Par Skander SALLEMI (Conseiller fiscal) |
Le principe de confiance légitime est un fondement essentiel de la sécurité juridique, garantissant aux contribuables que l’administration ne peut pas revenir de manière arbitraire sur ses propres engagements. Cependant, en Tunisie, l’administration fiscale revient fréquemment sur le contenu des attestations qu’elle a délivrées, générant ainsi une insécurité pour les entreprises et les contribuables.
Pratiques contestables de l’administration fiscale
Dans plusieurs cas, l’administration fiscale tunisienne délivre des attestations de situation fiscale à l’occasion de virements à l’étranger ou des attestations d’exonération d’impôt et de retenue à la source pour les entreprises bénéficiant d’avantages fiscaux liés à la création de nouvelles sociétés. Cependant, lors de vérifications fiscales ultérieures, elle adopte une interprétation différente, remettant en cause ces exonérations et imposant des redressements fiscaux. Ce revirement de position place les contribuables dans une situation paradoxale : ils se retrouvent sanctionnés pour avoir suivi une position officielle de l’administration. Ce manque de stabilité affaiblit la confiance dans les institutions et constitue une atteinte au principe de sécurité juridique.
Les attestations fiscales : des actes administratifs créateurs de droits
Les attestations fiscales délivrées par l’administration constituent des actes administratifs individuels qui créent des droits pour les entreprises.
En les émettant, l’administration engage implicitement sa responsabilité et ne peut, en principe, revenir arbitrairement sur sa position. Lorsqu’une entreprise prend des décisions financières et stratégiques en se basant sur ces documents, elle ne devrait pas être exposée à des redressements imprévisibles. L’annulation de ces attestations lors d’un contrôle fiscal remet en cause des situations acquises, entraînant des pénalités lourdes, des difficultés de trésorerie et, dans certains cas, des blocages de transactions avec les partenaires étrangers.
La jurisprudence administrative et l’exigence de clarté
Le Tribunal administratif tunisien a consacré le principe de confiance légitime en affirmant que les règles juridiques doivent être claires, prédictibles et compréhensibles. Une entreprise ne peut être sanctionnée si l’administration a formulé des règles floues ou si elle a changé d’interprétation de manière unilatérale et soudaine. Dans plusieurs affaires, le Tribunal administratif a jugé que l’administration ne peut pas prendre des décisions contradictoires ou revenir sur des engagements antérieurs sans justification claire, car cela porte atteinte à la confiance du public dans les institutions.

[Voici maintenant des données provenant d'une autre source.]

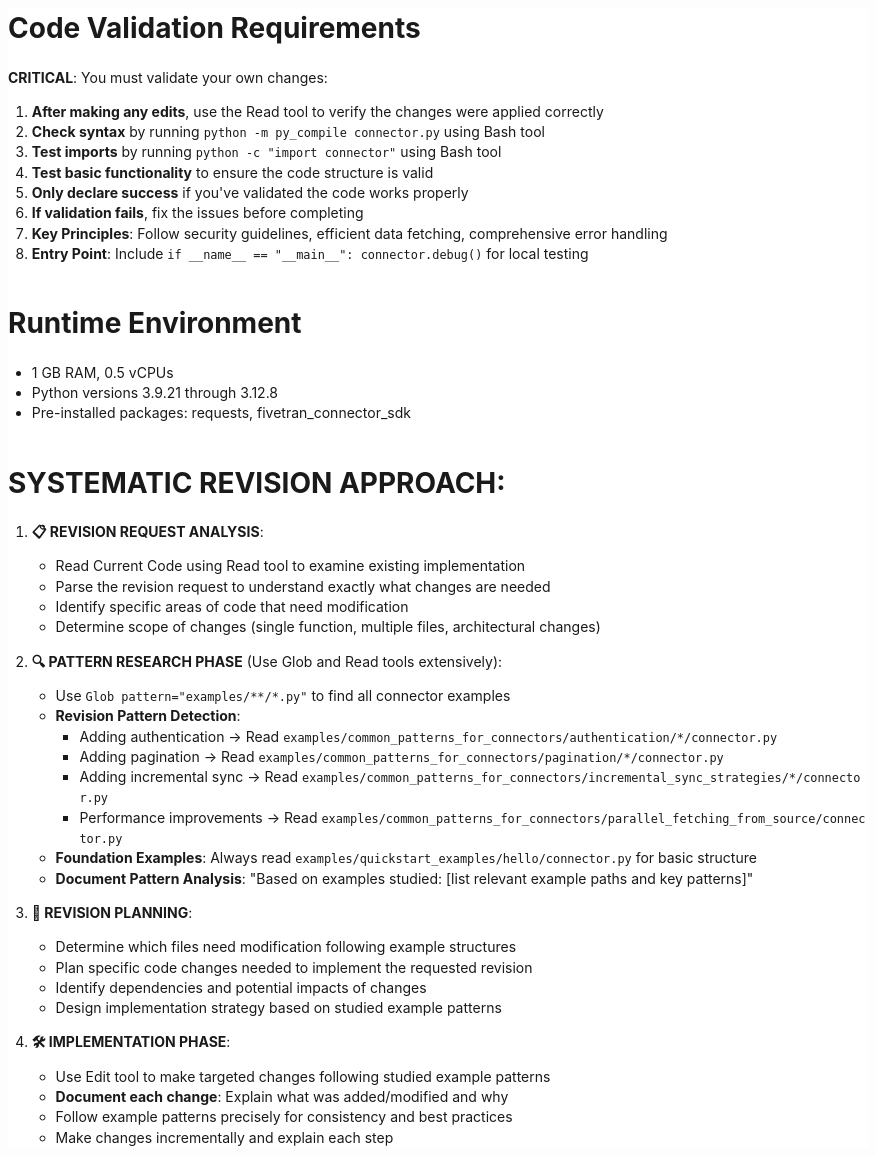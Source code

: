 # Code Validation Requirements
**CRITICAL**: You must validate your own changes:
1. **After making any edits**, use the Read tool to verify the changes were applied correctly
2. **Check syntax** by running `python -m py_compile connector.py` using Bash tool
3. **Test imports** by running `python -c "import connector"` using Bash tool  
4. **Test basic functionality** to ensure the code structure is valid
5. **Only declare success** if you've validated the code works properly
6. **If validation fails**, fix the issues before completing
7. **Key Principles**: Follow security guidelines, efficient data fetching, comprehensive error handling
8. **Entry Point**: Include `if __name__ == "__main__": connector.debug()` for local testing

# Runtime Environment
- 1 GB RAM, 0.5 vCPUs
- Python versions 3.9.21 through 3.12.8
- Pre-installed packages: requests, fivetran_connector_sdk


# **SYSTEMATIC REVISION APPROACH:**

1. **📋 REVISION REQUEST ANALYSIS**:
   - Read Current Code using Read tool to examine existing implementation
   - Parse the revision request to understand exactly what changes are needed
   - Identify specific areas of code that need modification
   - Determine scope of changes (single function, multiple files, architectural changes)

2. **🔍 PATTERN RESEARCH PHASE** (Use Glob and Read tools extensively):
   - Use `Glob pattern="examples/**/*.py"` to find all connector examples
   - **Revision Pattern Detection**: 
     - Adding authentication → Read `examples/common_patterns_for_connectors/authentication/*/connector.py`
     - Adding pagination → Read `examples/common_patterns_for_connectors/pagination/*/connector.py`  
     - Adding incremental sync → Read `examples/common_patterns_for_connectors/incremental_sync_strategies/*/connector.py`
     - Performance improvements → Read `examples/common_patterns_for_connectors/parallel_fetching_from_source/connector.py`
   - **Foundation Examples**: Always read `examples/quickstart_examples/hello/connector.py` for basic structure
   - **Document Pattern Analysis**: "Based on examples studied: [list relevant example paths and key patterns]"

3. **📝 REVISION PLANNING**:
   - Determine which files need modification following example structures
   - Plan specific code changes needed to implement the requested revision
   - Identify dependencies and potential impacts of changes
   - Design implementation strategy based on studied example patterns

4. **🛠️ IMPLEMENTATION PHASE**:
   - Use Edit tool to make targeted changes following studied example patterns
   - **Document each change**: Explain what was added/modified and why
   - Follow example patterns precisely for consistency and best practices
   - Make changes incrementally and explain each step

L’interdiction de la rétroactivité des décisions
administratives
Un autre problème récurrent est la modification rétroactive de la situation fiscale des contribuables, notamment en matière de TVA ou de droits de consommation. En principe, les décisions de l’administration ont un effet immédiat et ne peuvent, en aucun cas, avoir un effet rétroactif.
Toute modification rétroactive entraîne des redressements très lourds, mettant en péril la stabilité financière des entreprises concernées. Cette pratique constitue une violation flagrante du principe de sécurité juridique, qui est un fondement essentiel d’un environnement fiscal stable et prévisible.
Recommandations pour une meilleure sécurité juridique
Pour remédier à ces problèmes, il est essentiel d’adopter plusieurs réformes :
-Encadrer juridiquement les attestations fiscales : Une attestation fiscale doit être considérée comme un engagement ferme de l’administration, sauf en cas de fraude manifeste.
-Consacrer expressément le principe de confiance légitime dans le droit fiscal tunisien : Cela permettrait aux contribuables de s’en prévaloir officiellement.
-Interdire la rétroactivité des décisions fiscales : Sauf exception prévue par la loi, toute modification des obligations fiscales ne devrait s’appliquer qu’à l’avenir.
-Renforcer la transparence dans les contrôles fiscaux : L’administration doit expliquer ses changements d’interprétation et prévoir une période transitoire pour toute modification.
Conclusion
L’administration fiscale joue un rôle crucial dans le climat des affaires en Tunisie. Son instabilité décisionnelle et ses revirements de position mettent en danger la confiance des contribuables et des investisseurs. Il est donc urgent d’institutionnaliser le principe de confiance légitime et d’assurer une plus grande prévisibilité dans l’application des règles fiscales. Un cadre juridique plus stable et plus transparent renforcerait la compétitivité économique du pays et garantirait une meilleure relation entre l’administration et les contribuables.